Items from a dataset
╭──
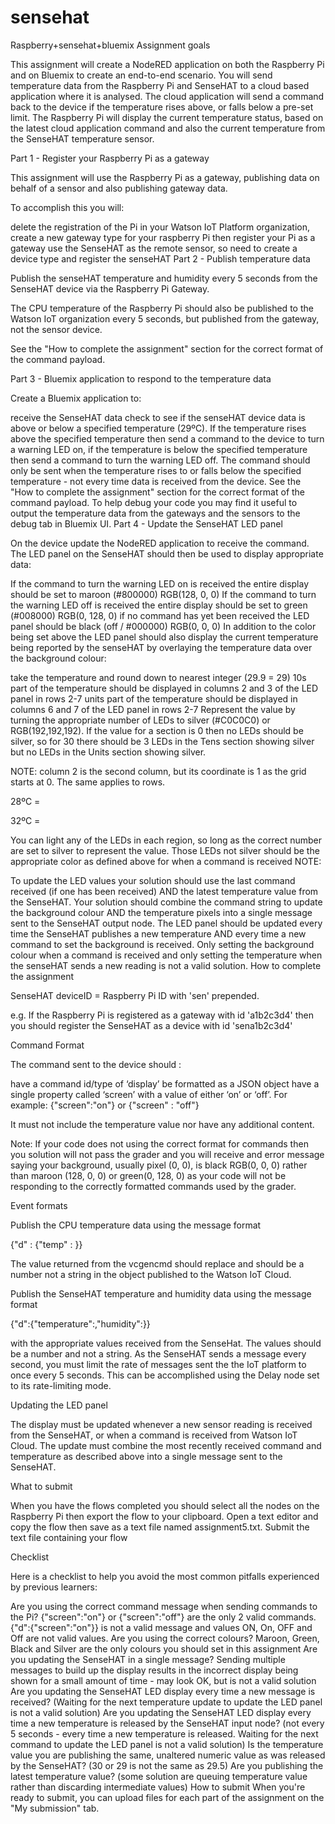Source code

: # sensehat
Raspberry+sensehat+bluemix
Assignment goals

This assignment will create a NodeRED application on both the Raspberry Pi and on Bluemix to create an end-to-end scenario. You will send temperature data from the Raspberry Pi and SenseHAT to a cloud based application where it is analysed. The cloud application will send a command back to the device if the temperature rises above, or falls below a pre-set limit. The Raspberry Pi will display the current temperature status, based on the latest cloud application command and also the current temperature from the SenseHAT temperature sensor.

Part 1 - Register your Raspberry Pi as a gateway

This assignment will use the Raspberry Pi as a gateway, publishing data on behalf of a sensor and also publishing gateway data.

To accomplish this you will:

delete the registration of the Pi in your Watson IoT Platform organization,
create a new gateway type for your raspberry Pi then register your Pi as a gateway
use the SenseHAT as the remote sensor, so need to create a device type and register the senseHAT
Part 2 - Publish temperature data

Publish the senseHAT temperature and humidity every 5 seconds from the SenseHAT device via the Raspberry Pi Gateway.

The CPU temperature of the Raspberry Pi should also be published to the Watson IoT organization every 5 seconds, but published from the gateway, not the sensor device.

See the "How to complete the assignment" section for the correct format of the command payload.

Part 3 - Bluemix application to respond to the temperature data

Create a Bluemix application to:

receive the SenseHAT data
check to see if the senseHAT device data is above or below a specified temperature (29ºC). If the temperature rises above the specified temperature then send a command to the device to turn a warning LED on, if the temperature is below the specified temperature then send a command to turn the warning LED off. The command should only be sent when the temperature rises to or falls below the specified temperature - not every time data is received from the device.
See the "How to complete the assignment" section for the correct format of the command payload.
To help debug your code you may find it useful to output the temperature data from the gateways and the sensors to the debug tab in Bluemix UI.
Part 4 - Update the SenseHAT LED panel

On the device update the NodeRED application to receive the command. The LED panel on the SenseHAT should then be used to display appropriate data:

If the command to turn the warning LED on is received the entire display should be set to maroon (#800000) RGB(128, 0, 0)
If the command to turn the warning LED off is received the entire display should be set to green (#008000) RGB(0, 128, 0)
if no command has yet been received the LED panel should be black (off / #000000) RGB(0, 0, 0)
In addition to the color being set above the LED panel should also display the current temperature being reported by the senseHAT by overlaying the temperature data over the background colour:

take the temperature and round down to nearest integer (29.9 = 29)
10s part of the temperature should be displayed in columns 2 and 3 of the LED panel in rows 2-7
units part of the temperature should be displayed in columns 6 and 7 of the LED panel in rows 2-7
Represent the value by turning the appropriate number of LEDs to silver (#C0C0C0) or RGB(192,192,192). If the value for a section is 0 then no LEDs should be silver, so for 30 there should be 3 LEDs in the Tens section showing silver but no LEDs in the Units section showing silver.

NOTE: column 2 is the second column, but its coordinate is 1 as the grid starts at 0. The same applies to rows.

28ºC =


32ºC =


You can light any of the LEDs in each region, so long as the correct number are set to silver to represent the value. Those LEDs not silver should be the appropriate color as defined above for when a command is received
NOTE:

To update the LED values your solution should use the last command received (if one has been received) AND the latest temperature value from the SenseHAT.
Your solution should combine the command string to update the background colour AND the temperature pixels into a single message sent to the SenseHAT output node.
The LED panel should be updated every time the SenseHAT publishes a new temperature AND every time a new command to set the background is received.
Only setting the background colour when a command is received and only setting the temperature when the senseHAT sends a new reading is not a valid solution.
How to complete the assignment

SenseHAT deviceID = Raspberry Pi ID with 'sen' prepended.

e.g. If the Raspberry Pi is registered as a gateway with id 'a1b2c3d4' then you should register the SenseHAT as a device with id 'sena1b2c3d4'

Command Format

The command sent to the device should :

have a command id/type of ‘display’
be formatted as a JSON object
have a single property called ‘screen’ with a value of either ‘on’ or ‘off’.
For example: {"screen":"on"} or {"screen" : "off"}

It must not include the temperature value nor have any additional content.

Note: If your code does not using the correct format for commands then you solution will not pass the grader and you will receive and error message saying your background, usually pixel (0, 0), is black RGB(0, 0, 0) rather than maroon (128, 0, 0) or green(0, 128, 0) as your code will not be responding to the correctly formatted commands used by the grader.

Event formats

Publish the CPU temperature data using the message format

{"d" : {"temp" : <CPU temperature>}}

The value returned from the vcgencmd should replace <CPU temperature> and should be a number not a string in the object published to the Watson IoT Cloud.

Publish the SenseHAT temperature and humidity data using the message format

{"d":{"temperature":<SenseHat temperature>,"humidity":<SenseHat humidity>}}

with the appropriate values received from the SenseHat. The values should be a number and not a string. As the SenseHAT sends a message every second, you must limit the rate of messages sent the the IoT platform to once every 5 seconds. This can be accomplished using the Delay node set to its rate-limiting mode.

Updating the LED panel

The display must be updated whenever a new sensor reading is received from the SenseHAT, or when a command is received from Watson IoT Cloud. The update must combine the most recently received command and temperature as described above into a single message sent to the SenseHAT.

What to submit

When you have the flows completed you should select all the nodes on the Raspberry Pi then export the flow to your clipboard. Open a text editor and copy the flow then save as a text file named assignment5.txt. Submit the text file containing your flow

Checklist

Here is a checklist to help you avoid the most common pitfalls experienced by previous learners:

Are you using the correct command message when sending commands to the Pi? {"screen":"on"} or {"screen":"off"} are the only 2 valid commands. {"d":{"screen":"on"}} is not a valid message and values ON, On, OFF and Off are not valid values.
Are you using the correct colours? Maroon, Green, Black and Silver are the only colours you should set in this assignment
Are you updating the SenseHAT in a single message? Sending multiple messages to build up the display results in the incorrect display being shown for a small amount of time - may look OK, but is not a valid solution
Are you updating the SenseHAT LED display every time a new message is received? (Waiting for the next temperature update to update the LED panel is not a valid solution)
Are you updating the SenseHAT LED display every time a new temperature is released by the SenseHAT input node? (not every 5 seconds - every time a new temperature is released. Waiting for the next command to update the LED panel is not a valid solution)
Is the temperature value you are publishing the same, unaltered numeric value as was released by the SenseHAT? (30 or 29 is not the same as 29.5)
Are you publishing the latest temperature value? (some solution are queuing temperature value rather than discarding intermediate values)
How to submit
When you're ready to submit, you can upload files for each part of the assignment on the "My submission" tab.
╰──
╭──
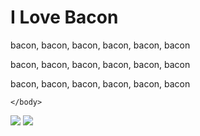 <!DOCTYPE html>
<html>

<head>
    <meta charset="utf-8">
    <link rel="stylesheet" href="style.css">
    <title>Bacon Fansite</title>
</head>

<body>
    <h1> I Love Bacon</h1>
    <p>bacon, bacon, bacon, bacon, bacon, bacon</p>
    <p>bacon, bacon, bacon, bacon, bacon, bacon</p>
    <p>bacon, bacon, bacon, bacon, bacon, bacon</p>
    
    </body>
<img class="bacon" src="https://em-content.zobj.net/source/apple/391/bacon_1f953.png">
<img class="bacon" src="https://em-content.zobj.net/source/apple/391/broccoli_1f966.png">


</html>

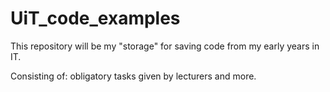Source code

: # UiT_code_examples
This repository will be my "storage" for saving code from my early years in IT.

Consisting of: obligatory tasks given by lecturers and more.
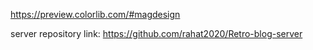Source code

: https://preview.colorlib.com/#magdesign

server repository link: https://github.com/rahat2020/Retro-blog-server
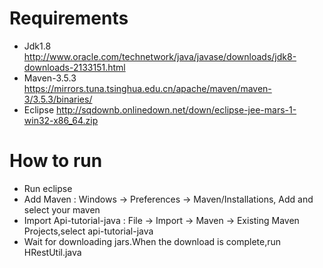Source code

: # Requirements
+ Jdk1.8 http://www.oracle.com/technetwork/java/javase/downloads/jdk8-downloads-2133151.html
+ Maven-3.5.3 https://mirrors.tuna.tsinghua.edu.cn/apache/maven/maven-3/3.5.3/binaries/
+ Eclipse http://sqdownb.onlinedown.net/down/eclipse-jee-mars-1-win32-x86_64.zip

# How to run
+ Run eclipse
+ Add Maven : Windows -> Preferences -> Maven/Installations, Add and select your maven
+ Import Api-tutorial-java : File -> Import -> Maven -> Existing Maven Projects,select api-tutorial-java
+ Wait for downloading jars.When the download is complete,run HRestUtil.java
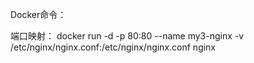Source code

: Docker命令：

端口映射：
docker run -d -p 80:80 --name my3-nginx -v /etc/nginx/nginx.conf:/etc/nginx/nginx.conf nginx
╰──
╭──
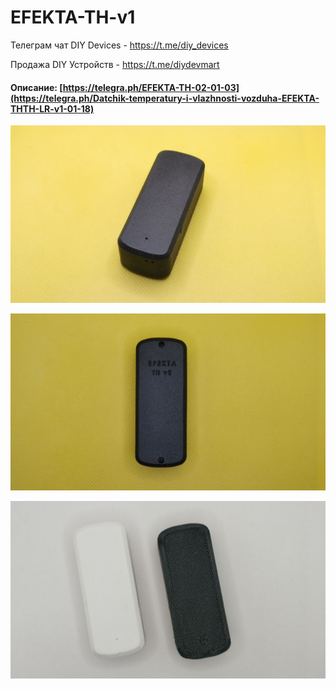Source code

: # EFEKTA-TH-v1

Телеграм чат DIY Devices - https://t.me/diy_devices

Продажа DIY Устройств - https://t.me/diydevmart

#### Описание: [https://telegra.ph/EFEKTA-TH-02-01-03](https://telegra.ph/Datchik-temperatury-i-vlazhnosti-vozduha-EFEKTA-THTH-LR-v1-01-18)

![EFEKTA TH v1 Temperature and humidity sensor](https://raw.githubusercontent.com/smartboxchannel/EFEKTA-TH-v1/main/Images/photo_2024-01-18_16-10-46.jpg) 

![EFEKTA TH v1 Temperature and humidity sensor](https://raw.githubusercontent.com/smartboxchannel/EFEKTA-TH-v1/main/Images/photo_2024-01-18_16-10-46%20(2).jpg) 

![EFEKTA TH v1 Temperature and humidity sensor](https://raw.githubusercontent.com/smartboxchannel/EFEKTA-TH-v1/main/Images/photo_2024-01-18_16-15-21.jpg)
╰──
About this exercise
Please, from the entries above, set down exactly the lines from the one containing "NOTE: column 2" through the one containing "The LED panel should be updated", and only those.

Output below
NOTE: column 2 is the second column, but its coordinate is 1 as the grid starts at 0. The same applies to rows.

28ºC =


32ºC =


You can light any of the LEDs in each region, so long as the correct number are set to silver to represent the value. Those LEDs not silver should be the appropriate color as defined above for when a command is received
NOTE:

To update the LED values your solution should use the last command received (if one has been received) AND the latest temperature value from the SenseHAT.
Your solution should combine the command string to update the background colour AND the temperature pixels into a single message sent to the SenseHAT output node.
The LED panel should be updated every time the SenseHAT publishes a new temperature AND every time a new command to set the background is received.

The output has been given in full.